Document images with source code
^^^^^^^^^^^^^^^^

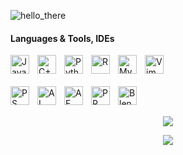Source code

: ![hello_there](https://github.com/z-yaren/z-yaren/assets/69366142/4352b1dc-4759-4efd-91fb-2e5dcfc598f7)


#### Languages & Tools, IDEs

<img align="left" alt="Java" width="30px" style="padding-right:10px;" src="https://github.com/z-yaren/z-yaren/assets/69366142/8863e715-9368-4457-b63d-06e02c758993"/>
<img align="left" alt="C++" width="30px" style="padding-right:10px;" src="https://github.com/z-yaren/z-yaren/assets/69366142/8b967e3c-8003-4ea7-bc35-e59e4d2e418d"/>
<!--<img align="left" alt="C#" width="30px" style="padding-right:10px;" src="https://github.com/z-yaren/z-yaren/assets/69366142/d781225f-8fd5-4b90-bf66-889c2ff8d412"/>
<img align="left" alt="Unity" width="30px" style="padding-right:10px;" src="https://github.com/z-yaren/z-yaren/assets/69366142/1a4fd229-497d-4f70-b6b7-15a327e0d191"/>
im done with game development so i am removing c# and unity image lol
-->
<img align="left" alt="Python" width="30px" style="padding-right:10px;" src="https://github.com/z-yaren/z-yaren/assets/69366142/6d390376-a5cb-48a4-a9ef-a6d65ab80b3e"/>
<img align="left" alt="R" width="30px" style="padding-right:10px;" src="https://github.com/z-yaren/z-yaren/assets/69366142/8ba4bc8d-b4f9-493d-95c5-cdb8ff833033"/>
<img align="left" alt="MySQL" width="30px" style="padding-right:10px;" src="https://github.com/z-yaren/z-yaren/assets/69366142/66904ca8-47cf-49a2-a4a3-d90259e17010"/>

<!--
<img align="left" alt="VS" width="30px" style="padding-right:10px;" src="https://github.com/z-yaren/z-yaren/assets/69366142/85555e23-ac82-477e-ac36-4201a86ebe8d"/>
<img align="left" alt="IntelliJ" width="30px" style="padding-right:10px;" src="https://github.com/z-yaren/z-yaren/assets/69366142/e0619642-8fb7-42cc-99c2-509516117b1b"/>
<img align="left" alt="PyCharm" width="30px" style="padding-right:10px;" src="https://github.com/z-yaren/z-yaren/assets/69366142/1bec2b7e-2f57-40a7-bd48-04a2873978cb"/>
-->
<img align="left" alt="Vim" width="30px" style="padding-right:10px;" src="https://github.com/z-yaren/z-yaren/assets/69366142/90e0f1d1-e5de-47e4-82fd-5a4498cbaa23"/><br />




######

<img align="left" alt="PS" width="30px" style="padding-right:10px;" src="https://github.com/z-yaren/z-yaren/assets/69366142/577d8fd6-7c56-4139-bc16-4fa45fc13d51"/>
<img align="left" alt="AI" width="30px" style="padding-right:10px;" src="https://github.com/z-yaren/z-yaren/assets/69366142/06037bdb-9ff1-4c11-9060-d9a7867614ef"/>
<img align="left" alt="AE" width="30px" style="padding-right:10px;" src="https://github.com/z-yaren/z-yaren/assets/69366142/a6f7648a-28ba-4af9-8d30-84603d58de43"/>
<img align="left" alt="PR" width="30px" style="padding-right:10px;" src="https://github.com/z-yaren/z-yaren/assets/69366142/e215874f-706b-4e50-b109-dea86bfa819d"/>
<img align="left" alt="Blender" width="30px" style="padding-right:10px;" src="https://github.com/z-yaren/z-yaren/assets/69366142/d762f904-accb-424b-b6bf-6e6ed27c784d"/><br /><br />



<p align="center"> <img src="https://github-profile-summary-cards.vercel.app/api/cards/profile-details?username=z-yaren&theme=tokyonight" /></p>
<p align="center"> <img src="https://github.com/z-yaren/z-yaren/assets/69366142/4044b6a5-6246-4656-b28f-443fafacb0b0" /></p>

<!--
**z-yaren/z-yaren** is a ✨ _special_ ✨ repository because its `README.md` (this file) appears on your GitHub profile.

Here are some ideas to get you started:

- 🔭 I’m currently working on ...
- 🌱 I’m currently learning ...
- 👯 I’m looking to collaborate on ...
- 🤔 I’m looking for help with ...
- 💬 Ask me about ...
- 📫 How to reach me: ...
- 😄 Pronouns: ...
- ⚡ Fun fact: ...
-->
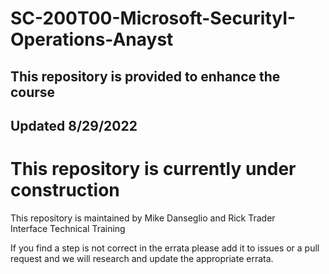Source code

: # SC-200T00-Microsoft-SecurityI-Operations-Anayst
 
## This repository is provided to enhance the course
## Updated 8/29/2022

# This repository is currently under construction

This repository is maintained by Mike Danseglio and Rick Trader<br>
Interface Technical Training

If you find a step is not correct in the errata please add it to issues or a pull request and we will research and update the appropriate errata.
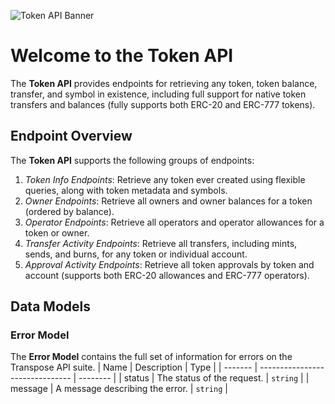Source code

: ![Token API Banner](https://files.readme.io/a8b9223-TRSP_DocBanner_Token_1.png)

# Welcome to the Token API

The **Token API** provides endpoints for retrieving any token, token balance, transfer, and symbol in existence, including full support for native token transfers and balances (fully supports both ERC-20 and ERC-777 tokens).

## Endpoint Overview

The **Token API** supports the following groups of endpoints:
1. *Token Info Endpoints*: Retrieve any token ever created using flexible queries, along with token metadata and symbols.
2. *Owner Endpoints*: Retrieve all owners and owner balances for a token (ordered by balance).
3. *Operator Endpoints*: Retrieve all operators and operator allowances for a token or owner.
4. *Transfer Activity Endpoints*: Retrieve all transfers, including mints, sends, and burns, for any token or individual account.
5. *Approval Activity Endpoints*: Retrieve all token approvals by token and account (supports both ERC-20 allowances and ERC-777 operators).


## Data Models

### Error Model

The **Error Model** contains the full set of information for errors on the Transpose API suite.
| Name    | Description                     | Type     |
| ------- | ------------------------------- | -------- |
| status  | The status of the request.      | `string` |
| message | A message describing the error. | `string` |

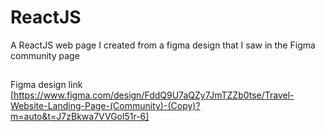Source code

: # ReactJS

A ReactJS web page I created from a figma design that I saw  in the Figma community page

##
Figma design link [https://www.figma.com/design/FddQ9U7aQZy7JmTZZb0tse/Travel-Website-Landing-Page-(Community)-(Copy)?m=auto&t=J7zBkwa7VVGol51r-6]
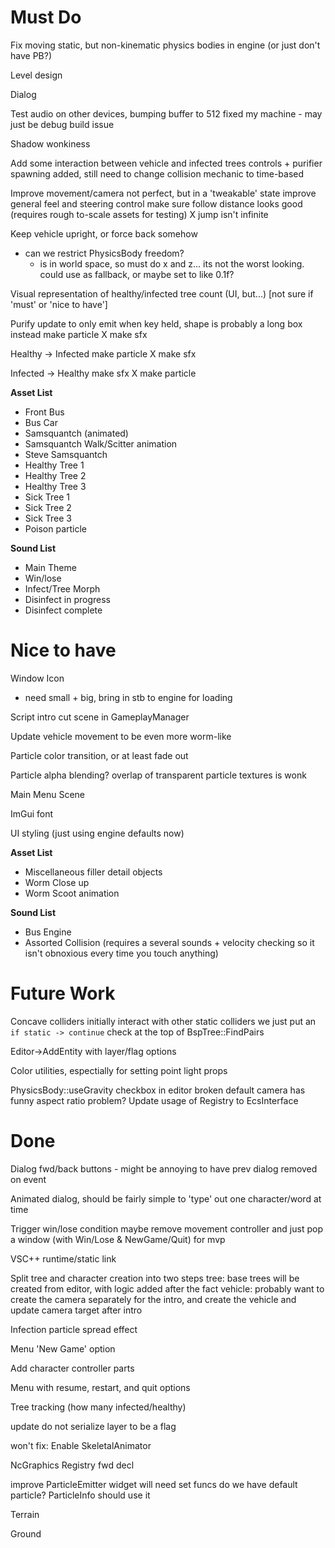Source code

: 
# Must Do
Fix moving static, but non-kinematic physics bodies in engine (or just don't have PB?)

Level design

Dialog

Test audio on other devices, bumping buffer to 512 fixed my machine - may just be debug build issue

Shadow wonkiness

Add some interaction between vehicle and infected trees
  controls + purifier spawning added, still need to change collision mechanic to time-based

Improve movement/camera
  not perfect, but in a 'tweakable' state
  improve general feel and steering control
  make sure follow distance looks good (requires rough to-scale assets for testing)
  X jump isn't infinite

Keep vehicle upright, or force back somehow
  - can we restrict PhysicsBody freedom?
    - is in world space, so must do x and z... its not the worst looking. could use as fallback, or maybe set to like 0.1f?

Visual representation of healthy/infected tree count (UI, but...) [not sure if 'must' or 'nice to have']

Purify
  update to only emit when key held, shape is probably a long box instead
  make particle
  X make sfx

Healthy -> Infected
  make particle
  X make sfx

Infected -> Healthy
  make sfx
  X make particle

**Asset List**

 - Front Bus
 - Bus Car
 - Samsquantch (animated)
 - Samsquantch Walk/Scitter animation
 - Steve Samsquantch
 - Healthy Tree 1
 - Healthy Tree 2
 - Healthy Tree 3
 - Sick Tree 1
 - Sick Tree 2
 - Sick Tree 3
 - Poison particle

**Sound List**
- Main Theme
- Win/lose
- Infect/Tree Morph
- Disinfect in progress
- Disinfect complete

# Nice to have
Window Icon
  - need small + big, bring in stb to engine for loading

Script intro cut scene in GameplayManager

Update vehicle movement to be even more worm-like

Particle color transition, or at least fade out

Particle alpha blending?
  overlap of transparent particle textures is wonk

Main Menu Scene

ImGui font

UI styling (just using engine defaults now)


**Asset List**

 - Miscellaneous filler detail objects
 - Worm Close up
 - Worm Scoot animation
  
**Sound List**
- Bus Engine
- Assorted Collision (requires a several sounds + velocity checking so it isn't obnoxious every time you touch anything)

# Future Work
Concave colliders initially interact with other static colliders
  we just put an `if static -> continue` check at the top of BspTree::FindPairs

Editor->AddEntity with layer/flag options

Color utilities, espectially for setting point light props

PhysicsBody::useGravity checkbox in editor broken
default camera has funny aspect ratio problem?
Update usage of Registry to EcsInterface

# Done
Dialog fwd/back buttons - might be annoying to have prev dialog removed on event

Animated dialog, should be fairly simple to 'type' out one character/word at time

Trigger win/lose condition
  maybe remove movement controller and just pop a window (with Win/Lose & NewGame/Quit) for mvp

VSC++ runtime/static link

Split tree and character creation into two steps
  tree: base trees will be created from editor, with logic added after the fact
  vehicle: probably want to create the camera separately for the intro, and create
           the vehicle and update camera target after intro

Infection particle spread effect

Menu 'New Game' option

Add character controller parts

Menu with resume, restart, and quit options

Tree tracking (how many infected/healthy)

update do not serialize layer to be a flag

won't fix: Enable SkeletalAnimator

NcGraphics Registry fwd decl

improve ParticleEmitter widget
  will need set funcs
do we have default particle? ParticleInfo should use it

Terrain

Ground
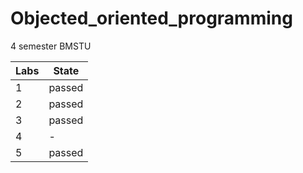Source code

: # Objected_oriented_programming
4 semester BMSTU

| Labs | State |
| --- | --- |
| 1 | passed |
| 2 | passed |
| 3 | passed |
| 4 | - |
| 5 | passed |
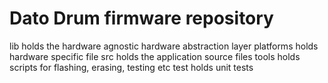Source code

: # Dato Drum firmware repository

lib holds the hardware agnostic hardware abstraction layer
platforms holds hardware specific file
src holds the application source files
tools holds scripts for flashing, erasing, testing etc
test holds unit tests

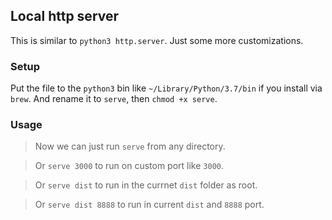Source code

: ## Local http server
This is similar to `python3 http.server`. Just some more customizations.

### Setup
Put the file to the `python3` bin like `~/Library/Python/3.7/bin` if you install via `brew`. And rename it to `serve`, then `chmod +x serve`.

### Usage
> Now we can just run `serve` from any directory. 


> Or `serve 3000` to run on custom port like `3000`. 


> Or `serve dist` to run in the currnet `dist` folder as root.


> Or `serve dist 8888` to run in current `dist` and `8888` port.
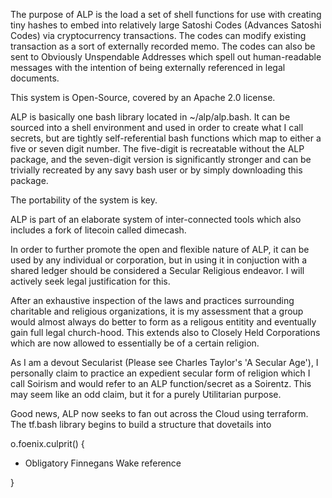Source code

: The purpose of ALP is the load a set of shell functions for use with creating tiny hashes to embed into relatively large Satoshi Codes (Advances Satoshi Codes) via cryptocurrency transactions.  The codes can modify existing transaction as a sort of externally recorded memo.  The codes can also be sent to Obviously Unspendable Addresses which spell out human-readable messages with the intention of being externally referenced in legal documents.

This system is Open-Source, covered by an Apache 2.0 license. 

ALP is basically one bash library located in ~/alp/alp.bash.  It can be sourced into a shell environment and used in order to create what I call secrets, but are tightly self-referential bash functions which map to either a five or seven digit number.  The five-digit is recreatable without the ALP package, and the seven-digit version is significantly stronger and can be trivially recreated by any savy bash user or by simply downloading this package.

The portability of the system is key.

ALP is part of an elaborate system of inter-connected tools which also includes a fork of litecoin called dimecash.

In order to further promote the open and flexible nature of ALP, it can be used by any individual or corporation, but in using it in conjuction with a shared ledger should be considered a Secular Religious endeavor.  I will actively seek legal justification for this.

After an exhaustive inspection of the laws and practices surrounding charitable and religious organizations, it is my assessment that a group would almost always do better to form as a religous entitity and eventually gain full legal church-hood.  This extends also to Closely Held Corporations which are now allowed to essentially be of a certain religion.

As I am a devout Secularist (Please see Charles Taylor's 'A Secular Age'), I personally claim to practice an expedient secular form of religion which I call Soirism and would refer to an ALP function/secret as a Soirentz.  This may seem like an odd claim, but it for a purely Utilitarian purpose.

Good news, ALP now seeks to fan out across the Cloud using terraform. The tf.bash
library begins to build a structure that dovetails into 


o.foenix.culprit() {

- Obligatory Finnegans Wake reference

}
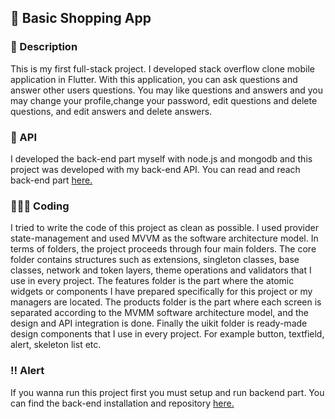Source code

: ## 📱 Basic Shopping App

### 📁 Description
This is my first full-stack project. I developed stack overflow clone mobile application in Flutter. With this application, you can ask questions and answer other users questions. You may like questions and answers and you may change your profile,change your password, edit questions and delete questions, and edit answers and delete answers.


### 📶 API
I developed the back-end part myself with node.js and mongodb and this project was developed with my back-end API. You can read and reach back-end part [here.](https://github.com/akaanuzman/learn_node/tree/master/question-answer-api)

### 🧑🏻‍💻 Coding
I tried to write the code of this project as clean as possible. I used provider state-management and used MVVM as the software architecture model. In terms of folders, the project proceeds through four main folders. The core folder contains structures such as extensions, singleton classes, base classes, network and token layers, theme operations and validators that I use in every project. The features folder is the part where the atomic widgets or components I have prepared specifically for this project or my managers are located. The products folder is the part where each screen is separated according to the MVMM software architecture model, and the design and API integration is done. Finally the uikit folder is ready-made design components that I use in every project. For example button, textfield, alert, skeleton list etc.

### ‼️ Alert
If you wanna run this project first you must setup and run backend part. You can find the back-end installation and repository [here.](https://github.com/akaanuzman/learn_node/tree/master/question-answer-api)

^^^^^^^^^^^^^^^^

What is required ▸
Could you work out how many lines above contain the string "animation"? Only the number should be given.

Output for this task ▸
2